Sources
La publication en 1999 d’un livre édité par Denis Meuret, La justice du système scolaire (Bruxelles, De Boeck, 1999), m’avait attiré l’attention. Les différents auteurs y évoquaient les différences produites par et au sein du système scolaire mais sans évoquer les procédures d’orientation. Cette absence de regard critique sur un processus institutionnel propre à notre système scolaire est très curieuse. On peut relier cette absence ce que je relevais dans le rapport Thélot qui a précédé la loi. De 2005, mais aussi semble-t-il lors des réflexions de la Refondation. J’ai déjà évoqué cette question dans La résistance des procédures d’orientation, jusqu’à quand ?
Dans ce même livre, François Dubet publiait l’article : Sentiments et jugements de justice dans l’expérience scolaire (pp. 177-193). Il y proposait une réflexion articulée autour de trois thématiques : le mérite, l’égalité, le respect. “Ces trois dimensions de la justice sont autonomes, elles le sont d’autant plus que l’école est à la fois démocratique dans ses principes, méritocratique dans ses fonctions, et éducative, centrée sur le respect de la personne et de son caractère unique.” (p. 182)
C’est cette lecture qui je crois m’a donné cette idée de cette triple exigence concernant les décisions d’orientation. L’absence de normes externes oblige les acteurs à prendre des décisions permettant un certain consensus, et pour cela il doivent coordonner trois exigences pour est acceptés.

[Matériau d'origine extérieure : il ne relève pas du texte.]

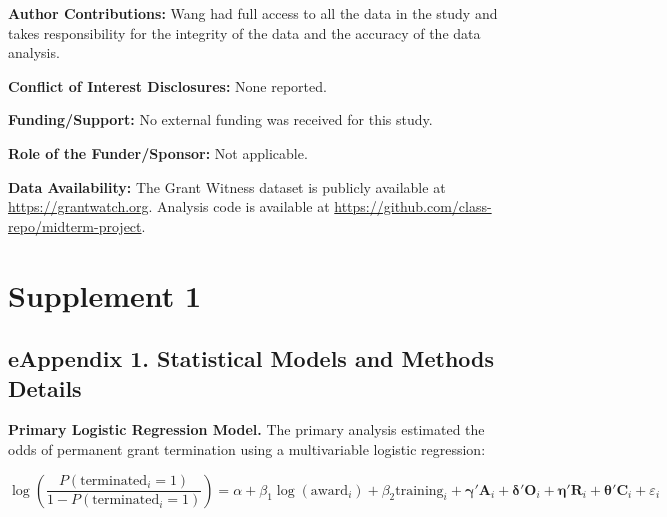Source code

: \documentclass[10pt, letterpaper]{article}
\begin{document}
\vspace{6pt}
\noindent{\color{jamalightgray}\rule{\textwidth}{0.4pt}}
\vspace{4pt}

\noindent\textbf{Author Contributions:} Wang had full access to all the data in the study and takes responsibility for the integrity of the data and the accuracy of the data analysis.

\noindent\textbf{Conflict of Interest Disclosures:} None reported.

\noindent\textbf{Funding/Support:} No external funding was received for this study.

\noindent\textbf{Role of the Funder/Sponsor:} Not applicable.

\noindent\textbf{Data Availability:} The Grant Witness dataset is publicly available at \url{https://grantwatch.org}. Analysis code is available at \url{https://github.com/class-repo/midterm-project}.



{\fontsize{8.5}{10.5}\selectfont


}


\clearpage
\section*{Supplement 1}

\subsection*{eAppendix 1. Statistical Models and Methods Details}

\textbf{Primary Logistic Regression Model.}
The primary analysis estimated the odds of permanent grant termination using a multivariable logistic regression:

\[
\log\!\left(\frac{P(\text{terminated}_{i}=1)}{1-P(\text{terminated}_{i}=1)}\right) = \alpha + \beta_1 \log(\text{award}_{i}) + \beta_2 \text{training}_{i} + \boldsymbol{\gamma}'\mathbf{A}_{i} + \boldsymbol{\delta}'\mathbf{O}_{i} + \boldsymbol{\eta}'\mathbf{R}_{i} + \boldsymbol{\theta}'\mathbf{C}_{i} + \varepsilon_{i}
\]
\end{document}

J’ai déjà abordé ces trois notions dans l’article Ecole : l’évaluation des élèves peut-elle être juste ?
La justice, référence de légitimité
En France les procédures d’orientation sont réglementées. Le cadre de la production de la décision est réglementé. La plus ancienne circulaire connue en la matière date de 1880. Les modalités des demandes, celles des prises de décision (ce sur quoi on est en droit et en obligation de décider, de formuler des propositions), la période des conseils de classe, l’organisation des prises de décision et le recours possible, tout cela est réglementé. Mais c’est la forme de la production de la décision d’orientation qui est réglementée, non le fond. L’orientation est une décision administrative. Il est donc nécessaire que les professeurs principaux qui participent très largement et en « première ligne » à la mise en œuvre de ces procédures, les connaissent et surtout les comprennent et les expliquent à leurs collègues. La réglementation est souvent perçue comme une restriction de leurs “pouvoir”. Ils doivent également l’expliquer aux parents et aux élèves. Les chefs d’établissement devraient en être le garant. Mon expérience sur le terrain et en tant que formateur me fait dire qu’il n’en est pas toujours ainsi. Au moment de l’arrivée de la réforme Haby au niveau de la cinquième, certains chefs d’établissement ont omis d’informer les familles que l’orientation vers un CAP ne pouvait se faire qu’avec l’accord de la famille. Et j’ai rencontré de nombreux proviseurs persuadés qu’ils étaient en droit d’imposer après la seconde une orientation vers un BEP.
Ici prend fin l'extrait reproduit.